* **Work instructions**
A word-for-word restatement of all the records is the required answer.
[Exercise inputs Boundary: Start]
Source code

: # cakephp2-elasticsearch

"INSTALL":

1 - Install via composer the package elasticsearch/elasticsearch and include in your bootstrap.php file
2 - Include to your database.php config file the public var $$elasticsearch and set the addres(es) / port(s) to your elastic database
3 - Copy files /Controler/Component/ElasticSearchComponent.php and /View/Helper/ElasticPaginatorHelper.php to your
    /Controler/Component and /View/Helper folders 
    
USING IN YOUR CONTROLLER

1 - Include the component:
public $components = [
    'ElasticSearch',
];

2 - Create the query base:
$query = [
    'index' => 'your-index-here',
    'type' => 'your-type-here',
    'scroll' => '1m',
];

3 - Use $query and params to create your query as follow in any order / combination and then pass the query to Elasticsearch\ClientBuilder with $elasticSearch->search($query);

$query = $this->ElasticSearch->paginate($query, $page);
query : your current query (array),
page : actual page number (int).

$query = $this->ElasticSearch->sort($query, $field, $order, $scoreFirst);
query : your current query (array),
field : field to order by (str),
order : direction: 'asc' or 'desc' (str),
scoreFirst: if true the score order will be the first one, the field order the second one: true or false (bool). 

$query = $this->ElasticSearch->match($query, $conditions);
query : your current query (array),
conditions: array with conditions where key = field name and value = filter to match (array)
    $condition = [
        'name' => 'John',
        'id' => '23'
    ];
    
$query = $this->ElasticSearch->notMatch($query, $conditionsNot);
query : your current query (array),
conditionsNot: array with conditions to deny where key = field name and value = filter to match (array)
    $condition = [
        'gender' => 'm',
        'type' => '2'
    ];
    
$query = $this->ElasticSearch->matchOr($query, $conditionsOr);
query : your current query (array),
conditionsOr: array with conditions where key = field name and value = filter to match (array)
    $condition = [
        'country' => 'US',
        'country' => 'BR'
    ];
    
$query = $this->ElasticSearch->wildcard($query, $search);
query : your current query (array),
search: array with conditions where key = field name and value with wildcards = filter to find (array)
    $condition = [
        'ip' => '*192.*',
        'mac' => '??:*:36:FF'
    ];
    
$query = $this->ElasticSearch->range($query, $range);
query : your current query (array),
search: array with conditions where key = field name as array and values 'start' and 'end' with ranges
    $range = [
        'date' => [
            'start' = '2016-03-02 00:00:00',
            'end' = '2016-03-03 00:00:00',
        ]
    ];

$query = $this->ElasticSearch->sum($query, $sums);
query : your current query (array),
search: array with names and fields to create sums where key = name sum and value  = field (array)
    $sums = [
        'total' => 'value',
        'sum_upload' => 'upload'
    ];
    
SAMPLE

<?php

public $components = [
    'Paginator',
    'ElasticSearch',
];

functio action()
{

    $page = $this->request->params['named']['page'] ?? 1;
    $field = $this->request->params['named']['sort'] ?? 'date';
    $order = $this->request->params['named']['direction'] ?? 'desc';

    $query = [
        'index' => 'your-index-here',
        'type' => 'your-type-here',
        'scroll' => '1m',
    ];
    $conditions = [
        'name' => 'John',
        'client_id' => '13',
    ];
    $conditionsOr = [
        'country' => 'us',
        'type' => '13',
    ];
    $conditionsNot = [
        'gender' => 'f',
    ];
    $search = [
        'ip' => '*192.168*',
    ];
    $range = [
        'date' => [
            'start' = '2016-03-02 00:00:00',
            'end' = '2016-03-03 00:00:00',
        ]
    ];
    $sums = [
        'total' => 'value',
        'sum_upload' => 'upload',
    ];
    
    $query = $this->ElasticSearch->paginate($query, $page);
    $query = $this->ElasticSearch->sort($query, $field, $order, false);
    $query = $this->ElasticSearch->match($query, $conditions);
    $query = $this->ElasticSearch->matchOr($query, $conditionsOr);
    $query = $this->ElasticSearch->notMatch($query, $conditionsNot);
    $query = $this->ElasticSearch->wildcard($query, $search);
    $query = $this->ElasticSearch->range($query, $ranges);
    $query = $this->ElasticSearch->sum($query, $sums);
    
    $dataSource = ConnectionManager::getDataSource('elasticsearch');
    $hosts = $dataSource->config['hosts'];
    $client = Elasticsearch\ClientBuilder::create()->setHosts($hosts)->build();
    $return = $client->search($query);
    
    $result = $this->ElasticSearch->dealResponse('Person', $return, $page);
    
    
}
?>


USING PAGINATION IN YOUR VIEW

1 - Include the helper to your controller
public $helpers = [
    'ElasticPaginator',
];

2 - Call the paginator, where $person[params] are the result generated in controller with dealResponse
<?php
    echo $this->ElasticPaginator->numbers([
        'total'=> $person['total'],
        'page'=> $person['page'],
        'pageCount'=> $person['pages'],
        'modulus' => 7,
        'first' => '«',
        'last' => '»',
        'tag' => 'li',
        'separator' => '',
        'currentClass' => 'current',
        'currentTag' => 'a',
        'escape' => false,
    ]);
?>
[Exercise inputs Boundary: End]
* **Task solution**
Source code

: # cakephp2-elasticsearch

"INSTALL":

1 - Install via composer the package elasticsearch/elasticsearch and include in your bootstrap.php file
2 - Include to your database.php config file the public var $$elasticsearch and set the addres(es) / port(s) to your elastic database
3 - Copy files /Controler/Component/ElasticSearchComponent.php and /View/Helper/ElasticPaginatorHelper.php to your
    /Controler/Component and /View/Helper folders 
    
USING IN YOUR CONTROLLER

1 - Include the component:
public $components = [
    'ElasticSearch',
];

2 - Create the query base:
$query = [
    'index' => 'your-index-here',
    'type' => 'your-type-here',
    'scroll' => '1m',
];

3 - Use $query and params to create your query as follow in any order / combination and then pass the query to Elasticsearch\ClientBuilder with $elasticSearch->search($query);

$query = $this->ElasticSearch->paginate($query, $page);
query : your current query (array),
page : actual page number (int).

$query = $this->ElasticSearch->sort($query, $field, $order, $scoreFirst);
query : your current query (array),
field : field to order by (str),
order : direction: 'asc' or 'desc' (str),
scoreFirst: if true the score order will be the first one, the field order the second one: true or false (bool). 

$query = $this->ElasticSearch->match($query, $conditions);
query : your current query (array),
conditions: array with conditions where key = field name and value = filter to match (array)
    $condition = [
        'name' => 'John',
        'id' => '23'
    ];
    
$query = $this->ElasticSearch->notMatch($query, $conditionsNot);
query : your current query (array),
conditionsNot: array with conditions to deny where key = field name and value = filter to match (array)
    $condition = [
        'gender' => 'm',
        'type' => '2'
    ];
    
$query = $this->ElasticSearch->matchOr($query, $conditionsOr);
query : your current query (array),
conditionsOr: array with conditions where key = field name and value = filter to match (array)
    $condition = [
        'country' => 'US',
        'country' => 'BR'
    ];
    
$query = $this->ElasticSearch->wildcard($query, $search);
query : your current query (array),
search: array with conditions where key = field name and value with wildcards = filter to find (array)
    $condition = [
        'ip' => '*192.*',
        'mac' => '??:*:36:FF'
    ];
    
$query = $this->ElasticSearch->range($query, $range);
query : your current query (array),
search: array with conditions where key = field name as array and values 'start' and 'end' with ranges
    $range = [
        'date' => [
            'start' = '2016-03-02 00:00:00',
            'end' = '2016-03-03 00:00:00',
        ]
    ];

$query = $this->ElasticSearch->sum($query, $sums);
query : your current query (array),
search: array with names and fields to create sums where key = name sum and value  = field (array)
    $sums = [
        'total' => 'value',
        'sum_upload' => 'upload'
    ];
    
SAMPLE

<?php

public $components = [
    'Paginator',
    'ElasticSearch',
];

functio action()
{

    $page = $this->request->params['named']['page'] ?? 1;
    $field = $this->request->params['named']['sort'] ?? 'date';
    $order = $this->request->params['named']['direction'] ?? 'desc';

    $query = [
        'index' => 'your-index-here',
        'type' => 'your-type-here',
        'scroll' => '1m',
    ];
    $conditions = [
        'name' => 'John',
        'client_id' => '13',
    ];
    $conditionsOr = [
        'country' => 'us',
        'type' => '13',
    ];
    $conditionsNot = [
        'gender' => 'f',
    ];
    $search = [
        'ip' => '*192.168*',
    ];
    $range = [
        'date' => [
            'start' = '2016-03-02 00:00:00',
            'end' = '2016-03-03 00:00:00',
        ]
    ];
    $sums = [
        'total' => 'value',
        'sum_upload' => 'upload',
    ];
    
    $query = $this->ElasticSearch->paginate($query, $page);
    $query = $this->ElasticSearch->sort($query, $field, $order, false);
    $query = $this->ElasticSearch->match($query, $conditions);
    $query = $this->ElasticSearch->matchOr($query, $conditionsOr);
    $query = $this->ElasticSearch->notMatch($query, $conditionsNot);
    $query = $this->ElasticSearch->wildcard($query, $search);
    $query = $this->ElasticSearch->range($query, $ranges);
    $query = $this->ElasticSearch->sum($query, $sums);
    
    $dataSource = ConnectionManager::getDataSource('elasticsearch');
    $hosts = $dataSource->config['hosts'];
    $client = Elasticsearch\ClientBuilder::create()->setHosts($hosts)->build();
    $return = $client->search($query);
    
    $result = $this->ElasticSearch->dealResponse('Person', $return, $page);
    
    
}
?>


USING PAGINATION IN YOUR VIEW

1 - Include the helper to your controller
public $helpers = [
    'ElasticPaginator',
];

2 - Call the paginator, where $person[params] are the result generated in controller with dealResponse
<?php
    echo $this->ElasticPaginator->numbers([
        'total'=> $person['total'],
        'page'=> $person['page'],
        'pageCount'=> $person['pages'],
        'modulus' => 7,
        'first' => '«',
        'last' => '»',
        'tag' => 'li',
        'separator' => '',
        'currentClass' => 'current',
        'currentTag' => 'a',
        'escape' => false,
    ]);
?>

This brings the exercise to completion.